From field and thicket as the year goes by;

The speaker repeats the first line of the poem to emphasize the fact that no matter what, the reader should not feel pity for the speaker’s situation. The speaker mentions an undeniable fact here saying that as the year pass by, the fields and the forests lose their beauty and become bleak and desolate. This is a metaphor for human life because like forests, humans too, lose their beauty with the coming years. This fact, though true, rouses pity and fear in the heart of the reader because the wearing down of a person as years pass by is unavoidable. The reader begins to resonate with the speaker and forms a bond of companionship.

Pity Me Not | Analysis,  (Line 5-6)

Pity me not the waning of the moon,

Nor that the ebbing tide goes out to sea,

The emphasis that the speaker repeatedly makes on the phrase “Pity me not” shows that the speaker is persistent to the reader to not feel any kind of pity for the speaker. The speaker further goes on to describe the tide and it shows that the rise and fall of fortunes, times etc. is the most common thing in the life of a person. Just as the tide recedes and increases slowly, so does the time of a person. The reader gets a little confused here because tides are natural phenomenon just as the ups and downs of people, so there is no pity in the reader’s mind. But once again, it feels like there is a more complicated aspect to this that the reader is unable to comprehend till now.

Pity Me Not | Analysis,  (Line 7-8)

Nor that a man’s desire is hushed so soon,

And you no longer look with love on me.

The next line finally describes the context in which the poet was talking. The speaker was comparing her situation to that of the tides and forests. The reader finally understands that the speaker is grieving about the loss of a relationship which was clearly very important to her. She is lamenting the fact that her lover is no longer in love with her and that they are separated. The speaker laments the fact that now, when her lover looks at her she is unable to find the look of love that was present before. Despite her request to not pity her, the reader does feel some kind of sadness on behalf of the bond of love that is broken. Often times, one goes through a relationship that does not work and one person ends up getting hurt more. The reader realizes that here, the speaker is that person.

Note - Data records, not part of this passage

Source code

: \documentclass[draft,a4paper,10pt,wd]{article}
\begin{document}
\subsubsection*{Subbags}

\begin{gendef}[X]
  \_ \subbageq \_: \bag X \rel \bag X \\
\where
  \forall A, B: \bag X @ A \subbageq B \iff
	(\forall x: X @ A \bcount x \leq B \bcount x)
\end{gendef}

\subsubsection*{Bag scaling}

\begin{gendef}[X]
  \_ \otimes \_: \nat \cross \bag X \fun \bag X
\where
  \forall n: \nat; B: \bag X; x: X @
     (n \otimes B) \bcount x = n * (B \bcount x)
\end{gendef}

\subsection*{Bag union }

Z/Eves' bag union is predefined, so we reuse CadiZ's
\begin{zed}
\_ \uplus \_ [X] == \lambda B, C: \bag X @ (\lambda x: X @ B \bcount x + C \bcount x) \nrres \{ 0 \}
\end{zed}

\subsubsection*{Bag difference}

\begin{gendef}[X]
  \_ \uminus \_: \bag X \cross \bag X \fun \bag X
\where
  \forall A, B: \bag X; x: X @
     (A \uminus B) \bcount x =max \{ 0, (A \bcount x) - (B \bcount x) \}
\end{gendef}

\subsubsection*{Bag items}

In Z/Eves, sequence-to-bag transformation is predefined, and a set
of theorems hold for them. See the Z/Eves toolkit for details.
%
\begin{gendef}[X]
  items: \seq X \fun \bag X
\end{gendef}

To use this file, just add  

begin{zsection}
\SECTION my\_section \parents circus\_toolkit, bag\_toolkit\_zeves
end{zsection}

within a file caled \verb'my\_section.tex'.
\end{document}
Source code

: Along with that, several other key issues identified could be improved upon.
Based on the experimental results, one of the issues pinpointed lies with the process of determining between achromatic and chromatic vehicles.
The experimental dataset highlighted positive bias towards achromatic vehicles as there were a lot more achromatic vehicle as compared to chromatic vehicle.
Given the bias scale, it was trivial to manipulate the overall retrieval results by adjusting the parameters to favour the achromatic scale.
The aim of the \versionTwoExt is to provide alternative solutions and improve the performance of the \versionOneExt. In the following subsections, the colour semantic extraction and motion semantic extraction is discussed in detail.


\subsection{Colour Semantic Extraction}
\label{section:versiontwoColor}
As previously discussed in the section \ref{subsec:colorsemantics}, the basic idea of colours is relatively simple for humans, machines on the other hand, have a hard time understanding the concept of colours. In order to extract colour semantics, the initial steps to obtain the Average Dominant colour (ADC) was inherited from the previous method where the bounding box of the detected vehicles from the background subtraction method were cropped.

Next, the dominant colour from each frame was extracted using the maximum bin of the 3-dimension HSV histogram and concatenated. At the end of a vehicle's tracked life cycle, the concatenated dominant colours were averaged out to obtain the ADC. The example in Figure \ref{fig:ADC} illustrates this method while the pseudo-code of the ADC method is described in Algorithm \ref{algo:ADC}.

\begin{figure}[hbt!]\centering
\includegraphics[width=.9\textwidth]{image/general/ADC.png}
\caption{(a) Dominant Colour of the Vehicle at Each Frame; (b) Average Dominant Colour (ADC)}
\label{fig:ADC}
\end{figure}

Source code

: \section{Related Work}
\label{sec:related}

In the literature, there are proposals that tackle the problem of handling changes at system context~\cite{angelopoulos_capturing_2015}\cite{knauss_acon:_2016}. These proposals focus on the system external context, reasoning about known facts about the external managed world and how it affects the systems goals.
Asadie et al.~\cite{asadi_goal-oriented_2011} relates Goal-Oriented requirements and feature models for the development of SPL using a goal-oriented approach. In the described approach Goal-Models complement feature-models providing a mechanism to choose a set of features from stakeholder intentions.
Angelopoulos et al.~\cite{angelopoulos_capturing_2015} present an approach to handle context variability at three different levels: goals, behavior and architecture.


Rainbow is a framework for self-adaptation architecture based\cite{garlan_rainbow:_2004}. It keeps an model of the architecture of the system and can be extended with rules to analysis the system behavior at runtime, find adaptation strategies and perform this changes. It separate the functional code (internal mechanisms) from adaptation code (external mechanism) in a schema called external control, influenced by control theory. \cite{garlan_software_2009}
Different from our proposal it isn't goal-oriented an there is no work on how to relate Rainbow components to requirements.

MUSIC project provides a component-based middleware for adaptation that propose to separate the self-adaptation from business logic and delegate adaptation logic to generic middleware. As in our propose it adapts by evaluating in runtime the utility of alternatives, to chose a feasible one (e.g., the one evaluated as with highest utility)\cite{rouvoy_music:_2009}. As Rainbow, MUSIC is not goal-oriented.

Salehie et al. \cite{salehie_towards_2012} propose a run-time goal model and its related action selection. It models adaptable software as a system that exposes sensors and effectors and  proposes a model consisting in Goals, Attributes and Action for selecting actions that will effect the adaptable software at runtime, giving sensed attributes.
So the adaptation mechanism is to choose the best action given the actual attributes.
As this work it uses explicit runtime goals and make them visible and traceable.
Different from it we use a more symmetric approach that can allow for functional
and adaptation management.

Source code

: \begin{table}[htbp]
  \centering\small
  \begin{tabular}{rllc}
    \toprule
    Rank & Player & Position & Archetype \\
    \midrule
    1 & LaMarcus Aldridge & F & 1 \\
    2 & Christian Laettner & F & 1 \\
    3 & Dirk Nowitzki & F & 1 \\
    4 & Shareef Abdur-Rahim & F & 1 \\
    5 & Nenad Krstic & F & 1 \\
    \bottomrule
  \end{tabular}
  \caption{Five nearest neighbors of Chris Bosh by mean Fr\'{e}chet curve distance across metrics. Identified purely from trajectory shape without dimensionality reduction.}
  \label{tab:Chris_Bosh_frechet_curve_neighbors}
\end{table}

Pity Me Not | Analysis,  (Line 9-10)

This have I known always: Love is no more

Than the wide blossom which the wind assails,

The speaker has a melancholic tone while talking now. She says that she knows what love is and how it happens but what she does not understand is that why does love stop. She tells the reader that she knows that there is no love left between her and her lover. She has known the fact always that her and her lover will eventually be separated from each other what she didn’t know was the fact why they would separate. She compares the feeling of love to the blossoms that the wind picks up and they float into the air. This is an example of the impermanence of love. It does not stay at one place for a long time. After it is finished blooming, it gets picked up by some kind of wind and gets placed somewhere else. The speaker is talking about her and her lover’s love in these lines.

Pity Me Not | Analysis,  (Line 11-12)

Than the great tide that treads the shifting shore,

Strewing fresh wreckage gathered in the gales:

In the previous lines, the speaker had compared love with the impermanence of wide blossoms. In the next line, she says that she has always knows that love is like the great tide that reaches the ever changing shore. Just as the tides are moving each passing day, sometimes high, sometimes low, so is love. Sometimes love is more, sometimes less. The amount cannot be known but it is ever changing and shifting with each passing day. The speaker is lamenting the fact that some time ago, she and her lover had so much love and she was happy but now, such a time has come that she is not able to find that love anywhere and she feels inconsistent. The anguish that the speaker feels is made clear through these lines and the reader feels san and piteous towards the speaker’s predicament.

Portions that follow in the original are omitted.